Hasil penelitian yang dilakukan oleh
Yayasan Kita dan Buah Hati Jakarta tentang perilaku pelajar saat ini
hendaknya menjadi perhatian kita bersama. Berdasarkan penelitian yang dilakukan
pada tahun 2013 yang lalu terungkap fakta bahwa 95 % pelajar di Jakarta sudah
pernah mengakses situs pornografi (PR, 25/04/2014). Laporan tersebut
disampaikan dalam acara seminar dengan tema “Tantangan Mengasuh Anak di Era
Digital” yang dilaksanakan beberapa waktu yang lalu.
Banyaknya
pelajar yang melakukan menyalahgunakan teknologi informasi tersebut patut kita
sayangkan. Perilaku menyimpang semacam ini tentunya akan mendorong terjadinya
kejahatan seksual dikalangan remaja. Tak heran jika saat ini banyak remaja kita
yang menjadi korban maupun pelaku pelecehan seksual. Ironisnya, pelecehan
tersebut tak jarang terjadi ditempat-tempat umum seperti sekolah, warung
internet dan tempat-tempat lainnya. Akibatnya sekolah pun tidak lagi dianggap
sebagai tempat paling aman bagi anak setelah rumahnya.
Untuk
mencegah kerusakan (moral) lebih lanjut, ada beberapa upaya yang dapat dilakukan.

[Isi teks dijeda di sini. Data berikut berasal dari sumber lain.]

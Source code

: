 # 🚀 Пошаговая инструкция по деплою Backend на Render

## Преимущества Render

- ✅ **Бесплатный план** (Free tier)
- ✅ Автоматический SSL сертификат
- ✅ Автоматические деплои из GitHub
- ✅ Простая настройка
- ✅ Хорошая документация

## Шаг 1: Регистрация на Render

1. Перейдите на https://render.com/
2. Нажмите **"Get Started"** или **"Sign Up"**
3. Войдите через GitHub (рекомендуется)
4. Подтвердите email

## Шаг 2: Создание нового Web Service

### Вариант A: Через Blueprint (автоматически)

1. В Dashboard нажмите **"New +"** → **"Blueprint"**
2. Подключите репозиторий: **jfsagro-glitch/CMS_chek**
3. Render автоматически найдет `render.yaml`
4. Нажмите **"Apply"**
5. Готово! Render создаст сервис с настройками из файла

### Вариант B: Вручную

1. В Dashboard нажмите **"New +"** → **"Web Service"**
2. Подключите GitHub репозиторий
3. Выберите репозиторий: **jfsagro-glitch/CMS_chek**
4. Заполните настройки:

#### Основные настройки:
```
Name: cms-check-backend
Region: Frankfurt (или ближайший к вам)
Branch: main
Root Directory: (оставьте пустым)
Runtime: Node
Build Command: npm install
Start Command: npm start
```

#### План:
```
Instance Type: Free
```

Pertama, aparat penegak hukum hendaknya memberikan sanksi yang tegas bagi
pelaku maupun pengedar konten pornografi. Hukuman penjara bagi sang mantan
vokalis Peterpan hendaknya menjadi awal, bukan sebaliknya. Adanya Undang-Undang
ITE, UU Telekomunikasi dan UU Pornografi sejatinya benar-benar dimanfaatkan
secara maksimal oleh penegak hukum. Kedua, pemerintah pusat yang diwakili oleh
Kementrian Komunikasi dan Informasi (Kemenkominfo) hendaknya mampu melakukan
pemblokiran secara aktif dan berkala terhadap situs-situs yang bemuatan konten
pornografi tanpa harus menunggu aduan dari masyarakat. Selain itu pemerintah
pun diharapkan mampu untuk “memaksa” penyedia layanan internet atau provider untuk melakukan filtering secara mandiri.
Ketiga,
diperlukan semacam pelatihan bagi orang tua agar mereka memahami kondisi dunia
maya yang sebenarnya. Hal ini dikarenakan dalam banyak kasus, orang tua tidak
paham apa saja yang dilakukan oleh anak mereka ketika berselancar. Dalam hal
ini pihak sekolah dapat berinisiatif mengadakan kegiatan Parenting Skills khusus dengan tema yang berkaitan dengan dunia
internet.
Keempat,
peran komunitas-komunitas IT dalam membuat perangkat lunak (software) khusus untuk mendeteksi maupun
memblokir situs-situs porno sangat kita harapkan. Jika diperlukan, membuat browser sendiri untuk berselancar
diharapkan mampu mengurangi jumlah akses terhadap situs-situs porno. Hal ini
dikarenakan, browser yang beredar
dipasaran sangat rentan untuk disusupi.
Dengan
berbagai upaya tersebut kita berharap jumlah remaja yang mengakses situs-situs
porno dapat dikurangi secara bertahap. Dengan begitu internet sehat pun tidak
lagi hanya menjadi slogan, namun benar-benar dapat diwujudkan.